That´s the cruelty of a language lacking unsigned
(one can get the same result in C if he/she use a signed char
, ie. signed byte)
Let´s ignore shift´s , only concentrate at the assignment and &
.
Example value here 0xfe instead of 0xd8
(the problem will happen with each value between 0x80 and 0xff)
With problem, java:
byte a = 0xfe;
int i = a;
With problem, C:
signed char a = 0xfe;
int i = a;
What does happen: A byte can hold value between -128 and +127.
0xfe maps to a negative number (2-complement): -2
...and so, i get the value -2 in i, and i is not 8bit, but 32bit long.
According to the rules of the 2-complement, this gives 0xfffffffe
(http://en.wikipedia.org/wiki/Two%27s_complement)
So, what does & change, because masking 0xfe first with 0xff
shouldn´t change the value?
Yes, but: As &
is a "calculation" like + -
...
the value gets expanded first to 32bit
(because more suited for the processor´s ALU)

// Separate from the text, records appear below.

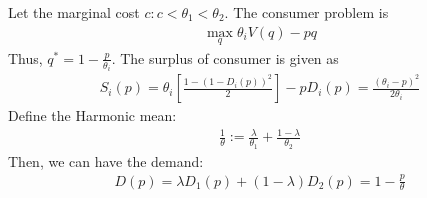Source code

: \documentclass[11pt]{elegantbook}
\begin{document}
Let the marginal cost $c:c<\theta_1<\theta_2$. The consumer problem is
\begin{equation}
    \begin{aligned}
        \max_q \theta_i V(q)-pq
    \end{aligned}
    \nonumber
\end{equation}
Thus, $q^*=1-\frac{p}{\theta_i}$. The surplus of consumer is given as
\begin{equation}
    \begin{aligned}
        S_i(p)=\theta_i\left[\frac{1-(1-D_i(p))^2}{2}\right]-pD_i(p)=\frac{(\theta_i-p)^2}{2\theta_i}
    \end{aligned}
    \nonumber
\end{equation}
Define the Harmonic mean:
\begin{equation}
    \begin{aligned}
        \frac{1}{\theta}:=\frac{\lambda}{\theta_1}+\frac{1-\lambda}{\theta_2}
    \end{aligned}
    \nonumber
\end{equation}
Then, we can have the demand:
\begin{equation}
    \begin{aligned}
        D(p)=\lambda D_1(p)+\left(1-\lambda\right)D_2(p)=1-\frac{p}{\theta}
    \end{aligned}
    \nonumber
\end{equation}
\end{document}
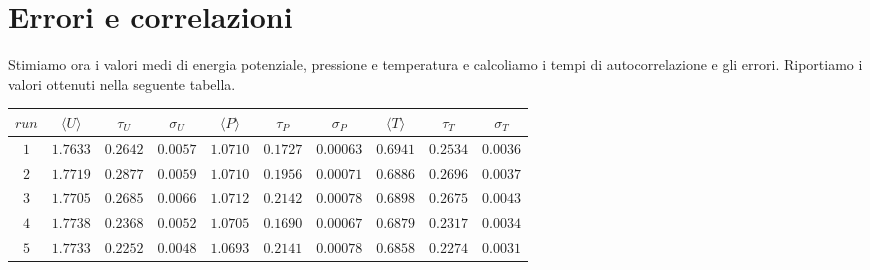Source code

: \documentclass[a4paper,11pt]{article}
\begin{document}
\section*{Errori e correlazioni}
Stimiamo ora i valori medi di energia potenziale, pressione e temperatura e calcoliamo i tempi di autocorrelazione e gli errori. Riportiamo i valori ottenuti nella seguente tabella.
\begin{table}[H]
	\centering
	\begin{tabular}{cccccccccc} 
		\hline
		$run$	&	$\langle U  \rangle$	&	$\tau_U$	&	$\sigma_U$ & $\langle P  \rangle$	&	$\tau_P$	&	$\sigma_P$ & $\langle T \rangle$	&	$\tau_T$ & $\sigma_T$ \\
		\hline
		$1$	&	$1.7633$ &	$0.2642$ &	$0.0057$ &	$1.0710$ &	$0.1727$&	$0.00063$&	$0.6941$&	$0.2534$ &	$0.0036$ \\
		$2$	&	$1.7719$ &	$0.2877$ &	$0.0059$ &	$1.0710$ &	$0.1956$&	$0.00071$ &	$0.6886$&	$0.2696$ &	$0.0037$   \\
		$3$	&	$1.7705$ &	$0.2685$ &	$0.0066$ &	$1.0712$ &	$0.2142$&	$0.00078$ &	$0.6898$&	$0.2675$ &	$0.0043$  \\
		$4$	&	$1.7738$ &	$0.2368$ &	$0.0052$ &	$1.0705$ &	$0.1690$&	$0.00067$ &	$0.6879$&	$0.2317$ &	$0.0034$  \\
		$5$	&	$1.7733$ &	$0.2252$ &	$0.0048$ &	$1.0693$ &	$0.2141$&	$0.00078$ &	$0.6858$&	$0.2274$ &	$0.0031$  \\\hline
	\end{tabular}
\end{table}
\medskip

 
\end{document}
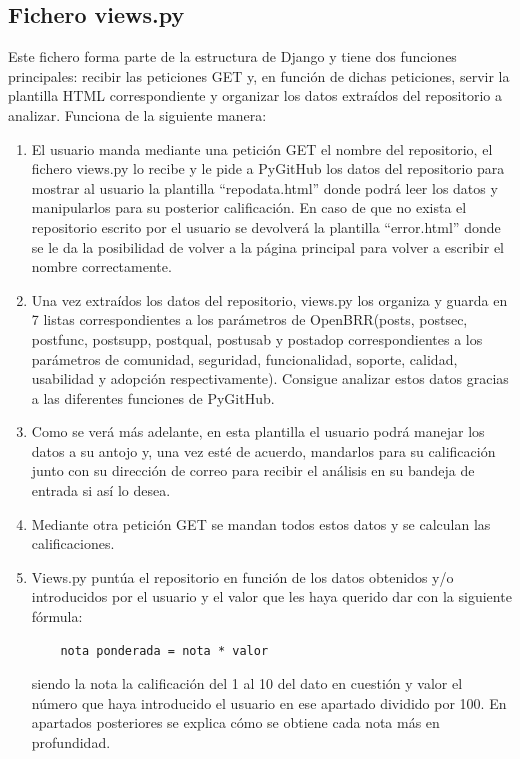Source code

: \documentclass[a4paper, 12pt]{book}
\begin{document}
\subsection{Fichero views.py}
\label{sec:views.py}
Este fichero forma parte de la estructura de Django y tiene dos funciones principales: recibir las peticiones GET y, en función de dichas peticiones, servir la plantilla HTML correspondiente y organizar los datos extraídos del repositorio a analizar. Funciona de la siguiente manera:
\begin{enumerate}
	\item El usuario manda mediante una petición GET el nombre del repositorio, el fichero views.py lo recibe y le pide a PyGitHub los datos del repositorio para mostrar al usuario la plantilla ``repo\textunderscore data.html'' donde podrá leer los datos y manipularlos para su posterior calificación. En caso de que no exista el repositorio escrito por el usuario se devolverá la plantilla ``error.html'' donde se le da la posibilidad de volver a la página principal para volver a escribir el nombre correctamente.
	\item Una vez extraídos los datos del repositorio, views.py los organiza y guarda en 7 listas correspondientes a los parámetros de OpenBRR(posts, post\textunderscore sec, post\textunderscore func, post\textunderscore supp, post\textunderscore qual, post\textunderscore usab y post\textunderscore adop correspondientes a los parámetros de comunidad, seguridad, funcionalidad, soporte, calidad, usabilidad y adopción respectivamente). Consigue analizar estos datos gracias a las diferentes funciones de PyGitHub.
	\item Como se verá más adelante, en esta plantilla el usuario podrá manejar los datos a su antojo y, una vez esté de acuerdo, mandarlos para su calificación junto con su dirección de correo para recibir el análisis en su bandeja de entrada si así lo desea.
	\item Mediante otra petición GET se mandan todos estos datos y se calculan las calificaciones.
	\item Views.py puntúa el repositorio en función de los datos obtenidos y/o introducidos por el usuario y el valor que les haya querido dar con la siguiente fórmula: \begin{verbatim}
	nota ponderada = nota * valor
	\end{verbatim}
	siendo la nota la calificación del 1 al 10 del dato en cuestión y valor el número que haya introducido el usuario en ese apartado dividido por 100. En apartados posteriores se explica cómo se obtiene cada nota más en profundidad.

\end{enumerate}
\end{document}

That´s more likely to be known by C/Asm programmers,
but as you see, it´s relevant in Java too.
(if nessecary for an assignment to an smaller variable than 32bit,
it will be shortened again after calculation)
Ie. first, -2=0xfe becomes 32bit -2=0xfffffffe,
then masking results in a 0xfe again (already 32bit)...
which is assigned to i.